How Titanic Used Motion Capture Technology Before Robert Zemeckis Obsessed Over It

Motion capture — a technique wherein actors’ movements are captured in order to be replicated on the screen while replacing the physical performers — is one of the oldest cinematic techniques there is, finding its root in animation. Way back in 1915, animator Max Fleischer developed rotoscoping, an animation technique in which animators traced over live-action footage, essentially copying the actors’ every move painstakingly by hand and transforming it into a cartoon. This was used in films like “Snow White and the Seven Dwarfs” and Ralph Bakshi “The Lord of the Rings.” 

Of course, the way we know motion capture today belongs to the digital world, wherein live-action actors wear special suits that translate their movements onto a digital system, which animators and VFX artists can then use to create entirely new creatures.
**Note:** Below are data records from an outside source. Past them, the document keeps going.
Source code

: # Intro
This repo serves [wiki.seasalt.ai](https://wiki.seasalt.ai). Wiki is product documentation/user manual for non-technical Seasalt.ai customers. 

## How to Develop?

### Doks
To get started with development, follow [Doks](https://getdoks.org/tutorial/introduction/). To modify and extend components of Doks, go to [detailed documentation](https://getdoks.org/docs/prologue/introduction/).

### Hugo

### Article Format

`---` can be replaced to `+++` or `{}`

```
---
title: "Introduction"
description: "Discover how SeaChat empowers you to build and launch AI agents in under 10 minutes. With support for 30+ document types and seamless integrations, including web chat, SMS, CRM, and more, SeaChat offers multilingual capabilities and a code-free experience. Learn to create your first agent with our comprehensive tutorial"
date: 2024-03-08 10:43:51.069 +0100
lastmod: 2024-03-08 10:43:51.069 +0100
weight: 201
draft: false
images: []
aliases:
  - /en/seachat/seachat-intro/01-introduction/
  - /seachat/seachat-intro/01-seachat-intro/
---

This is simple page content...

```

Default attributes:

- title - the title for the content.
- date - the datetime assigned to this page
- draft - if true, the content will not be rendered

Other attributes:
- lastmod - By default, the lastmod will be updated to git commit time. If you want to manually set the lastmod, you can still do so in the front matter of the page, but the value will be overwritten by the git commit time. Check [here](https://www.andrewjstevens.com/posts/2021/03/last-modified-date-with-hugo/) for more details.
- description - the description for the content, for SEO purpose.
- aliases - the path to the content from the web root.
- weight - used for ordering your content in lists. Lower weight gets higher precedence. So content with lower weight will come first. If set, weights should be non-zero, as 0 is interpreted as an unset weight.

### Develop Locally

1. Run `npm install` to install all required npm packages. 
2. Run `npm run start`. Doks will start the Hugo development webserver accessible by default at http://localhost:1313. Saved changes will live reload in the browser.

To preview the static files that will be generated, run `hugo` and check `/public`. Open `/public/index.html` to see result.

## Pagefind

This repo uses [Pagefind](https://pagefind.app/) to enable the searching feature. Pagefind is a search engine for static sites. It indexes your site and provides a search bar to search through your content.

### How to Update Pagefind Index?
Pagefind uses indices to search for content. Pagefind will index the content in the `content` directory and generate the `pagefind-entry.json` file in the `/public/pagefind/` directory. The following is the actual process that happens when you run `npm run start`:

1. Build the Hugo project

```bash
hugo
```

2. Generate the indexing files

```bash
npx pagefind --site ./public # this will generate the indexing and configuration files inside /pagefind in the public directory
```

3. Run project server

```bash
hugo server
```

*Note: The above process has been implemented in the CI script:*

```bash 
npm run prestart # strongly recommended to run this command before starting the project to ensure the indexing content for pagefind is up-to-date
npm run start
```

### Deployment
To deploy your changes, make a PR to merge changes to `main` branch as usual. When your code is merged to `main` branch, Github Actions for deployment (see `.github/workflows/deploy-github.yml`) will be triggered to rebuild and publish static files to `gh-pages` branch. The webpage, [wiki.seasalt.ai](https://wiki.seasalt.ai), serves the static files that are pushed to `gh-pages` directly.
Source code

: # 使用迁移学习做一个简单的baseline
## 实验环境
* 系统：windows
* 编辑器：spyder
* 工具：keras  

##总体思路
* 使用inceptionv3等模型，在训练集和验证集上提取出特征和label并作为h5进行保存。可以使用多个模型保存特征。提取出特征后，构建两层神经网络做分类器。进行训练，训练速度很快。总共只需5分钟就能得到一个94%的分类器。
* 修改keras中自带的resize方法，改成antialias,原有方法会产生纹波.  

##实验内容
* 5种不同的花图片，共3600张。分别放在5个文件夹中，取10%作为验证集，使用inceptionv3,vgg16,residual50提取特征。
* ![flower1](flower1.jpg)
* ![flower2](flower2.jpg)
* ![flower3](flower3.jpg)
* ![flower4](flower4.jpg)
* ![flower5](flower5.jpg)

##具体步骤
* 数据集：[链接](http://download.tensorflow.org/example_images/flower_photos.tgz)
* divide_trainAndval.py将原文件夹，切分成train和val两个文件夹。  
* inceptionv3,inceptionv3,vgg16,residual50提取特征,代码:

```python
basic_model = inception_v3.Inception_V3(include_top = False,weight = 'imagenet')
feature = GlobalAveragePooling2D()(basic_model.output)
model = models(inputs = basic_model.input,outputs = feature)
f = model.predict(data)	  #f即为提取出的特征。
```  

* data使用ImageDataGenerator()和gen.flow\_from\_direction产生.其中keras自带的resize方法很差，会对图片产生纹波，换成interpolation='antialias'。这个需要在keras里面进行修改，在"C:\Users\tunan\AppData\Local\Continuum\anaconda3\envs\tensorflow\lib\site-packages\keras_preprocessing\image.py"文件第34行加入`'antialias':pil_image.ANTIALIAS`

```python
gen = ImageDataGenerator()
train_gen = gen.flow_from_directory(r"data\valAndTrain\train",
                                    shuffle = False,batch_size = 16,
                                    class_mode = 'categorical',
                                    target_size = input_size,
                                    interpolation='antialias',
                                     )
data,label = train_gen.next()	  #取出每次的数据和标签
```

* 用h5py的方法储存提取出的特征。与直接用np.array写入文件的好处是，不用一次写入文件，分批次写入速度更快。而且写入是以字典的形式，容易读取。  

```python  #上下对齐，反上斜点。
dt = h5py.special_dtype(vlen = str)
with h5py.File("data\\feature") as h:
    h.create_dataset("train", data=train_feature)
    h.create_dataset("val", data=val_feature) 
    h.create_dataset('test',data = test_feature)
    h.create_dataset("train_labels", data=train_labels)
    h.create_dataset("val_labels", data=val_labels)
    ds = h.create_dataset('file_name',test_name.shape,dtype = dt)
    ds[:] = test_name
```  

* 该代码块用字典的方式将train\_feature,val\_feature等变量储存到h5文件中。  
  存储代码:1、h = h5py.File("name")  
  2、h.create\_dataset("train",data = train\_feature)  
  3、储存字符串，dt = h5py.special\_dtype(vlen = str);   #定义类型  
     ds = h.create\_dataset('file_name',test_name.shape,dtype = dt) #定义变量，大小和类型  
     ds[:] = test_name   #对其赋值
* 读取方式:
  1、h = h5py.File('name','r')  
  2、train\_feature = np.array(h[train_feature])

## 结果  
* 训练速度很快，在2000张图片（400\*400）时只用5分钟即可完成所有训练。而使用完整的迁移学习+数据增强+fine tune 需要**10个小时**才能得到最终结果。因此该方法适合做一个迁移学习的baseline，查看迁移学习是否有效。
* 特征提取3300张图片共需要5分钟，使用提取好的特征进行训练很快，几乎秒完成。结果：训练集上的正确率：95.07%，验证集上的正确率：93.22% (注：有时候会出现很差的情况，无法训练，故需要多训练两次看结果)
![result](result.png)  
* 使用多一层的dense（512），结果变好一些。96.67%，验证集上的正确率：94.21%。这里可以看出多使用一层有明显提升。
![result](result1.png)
Arguably the best-known use of motion capture in film is Gollum in “The Two Towers.” Before it, Lucas used the technology for “Star Wars: Episode I – The Phantom Menace” where Jar-Jar Binks became the first ever fully digital main character in a motion picture.

The technology is one of the best examples of the magic of digital filmmaking and cinema’s ability to transport us to new worlds and show us the impossible. It is understandable that Zemeckis, who became celebrated for his eye for visual effects in movies and his ability to marry old and new techniques, would become obsessed with this technology in the mid-’00s. But before “Polar Express” and “Beowulf” made us scared of the uncanny valley of motion capture, James Cameron and his team populated the Titanic with believable motion-captured digital actors.